[Stored data entries]
• • • • •

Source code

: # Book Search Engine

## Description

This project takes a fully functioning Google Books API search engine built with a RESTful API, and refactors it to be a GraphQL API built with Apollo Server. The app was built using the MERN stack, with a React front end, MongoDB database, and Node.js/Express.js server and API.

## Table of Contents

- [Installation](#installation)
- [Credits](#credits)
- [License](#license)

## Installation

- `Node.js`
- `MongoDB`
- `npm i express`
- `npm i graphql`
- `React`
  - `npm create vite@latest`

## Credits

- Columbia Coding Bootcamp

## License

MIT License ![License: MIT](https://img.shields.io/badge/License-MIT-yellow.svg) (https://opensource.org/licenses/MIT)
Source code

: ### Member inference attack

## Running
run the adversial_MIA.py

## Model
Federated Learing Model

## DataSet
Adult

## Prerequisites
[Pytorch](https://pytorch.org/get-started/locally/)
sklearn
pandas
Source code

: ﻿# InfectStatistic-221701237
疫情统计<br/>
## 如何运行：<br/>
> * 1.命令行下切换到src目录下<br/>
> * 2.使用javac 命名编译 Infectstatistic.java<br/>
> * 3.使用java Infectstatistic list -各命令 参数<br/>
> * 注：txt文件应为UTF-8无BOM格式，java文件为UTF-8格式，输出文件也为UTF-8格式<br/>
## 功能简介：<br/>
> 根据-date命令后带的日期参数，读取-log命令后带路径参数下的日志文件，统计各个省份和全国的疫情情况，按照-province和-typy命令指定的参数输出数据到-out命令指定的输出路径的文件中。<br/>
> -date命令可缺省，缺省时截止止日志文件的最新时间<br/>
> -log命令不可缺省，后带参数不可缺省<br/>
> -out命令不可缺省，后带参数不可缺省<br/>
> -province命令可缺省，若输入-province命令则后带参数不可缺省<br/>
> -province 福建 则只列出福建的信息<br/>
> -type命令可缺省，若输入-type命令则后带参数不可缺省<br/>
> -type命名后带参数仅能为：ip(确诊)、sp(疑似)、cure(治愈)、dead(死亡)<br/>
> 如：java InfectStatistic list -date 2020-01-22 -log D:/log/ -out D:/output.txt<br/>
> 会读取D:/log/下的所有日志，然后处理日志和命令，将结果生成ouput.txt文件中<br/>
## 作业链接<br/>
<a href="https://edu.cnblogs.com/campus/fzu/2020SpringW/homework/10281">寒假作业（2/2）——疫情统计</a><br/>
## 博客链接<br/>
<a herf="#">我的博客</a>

• • • • •

__WHAT YOU WILL DO__:
Produce an exact copy of every entry above.

__SOLUTION FOR THIS PROBLEM__:
Source code

: # Book Search Engine

## Description

This project takes a fully functioning Google Books API search engine built with a RESTful API, and refactors it to be a GraphQL API built with Apollo Server. The app was built using the MERN stack, with a React front end, MongoDB database, and Node.js/Express.js server and API.

## Table of Contents

- [Installation](#installation)
- [Credits](#credits)
- [License](#license)

## Installation

- `Node.js`
- `MongoDB`
- `npm i express`
- `npm i graphql`
- `React`
  - `npm create vite@latest`

## Credits

- Columbia Coding Bootcamp

## License

MIT License ![License: MIT](https://img.shields.io/badge/License-MIT-yellow.svg) (https://opensource.org/licenses/MIT)
Source code

: ### Member inference attack

## Running
run the adversial_MIA.py

## Model
Federated Learing Model

## DataSet
Adult

## Prerequisites
[Pytorch](https://pytorch.org/get-started/locally/)
sklearn
pandas
Source code

: ﻿# InfectStatistic-221701237
疫情统计<br/>
## 如何运行：<br/>
> * 1.命令行下切换到src目录下<br/>
> * 2.使用javac 命名编译 Infectstatistic.java<br/>
> * 3.使用java Infectstatistic list -各命令 参数<br/>
> * 注：txt文件应为UTF-8无BOM格式，java文件为UTF-8格式，输出文件也为UTF-8格式<br/>
## 功能简介：<br/>
> 根据-date命令后带的日期参数，读取-log命令后带路径参数下的日志文件，统计各个省份和全国的疫情情况，按照-province和-typy命令指定的参数输出数据到-out命令指定的输出路径的文件中。<br/>
> -date命令可缺省，缺省时截止止日志文件的最新时间<br/>
> -log命令不可缺省，后带参数不可缺省<br/>
> -out命令不可缺省，后带参数不可缺省<br/>
> -province命令可缺省，若输入-province命令则后带参数不可缺省<br/>
> -province 福建 则只列出福建的信息<br/>
> -type命令可缺省，若输入-type命令则后带参数不可缺省<br/>
> -type命名后带参数仅能为：ip(确诊)、sp(疑似)、cure(治愈)、dead(死亡)<br/>
> 如：java InfectStatistic list -date 2020-01-22 -log D:/log/ -out D:/output.txt<br/>
> 会读取D:/log/下的所有日志，然后处理日志和命令，将结果生成ouput.txt文件中<br/>
## 作业链接<br/>
<a href="https://edu.cnblogs.com/campus/fzu/2020SpringW/homework/10281">寒假作业（2/2）——疫情统计</a><br/>
## 博客链接<br/>
<a herf="#">我的博客</a>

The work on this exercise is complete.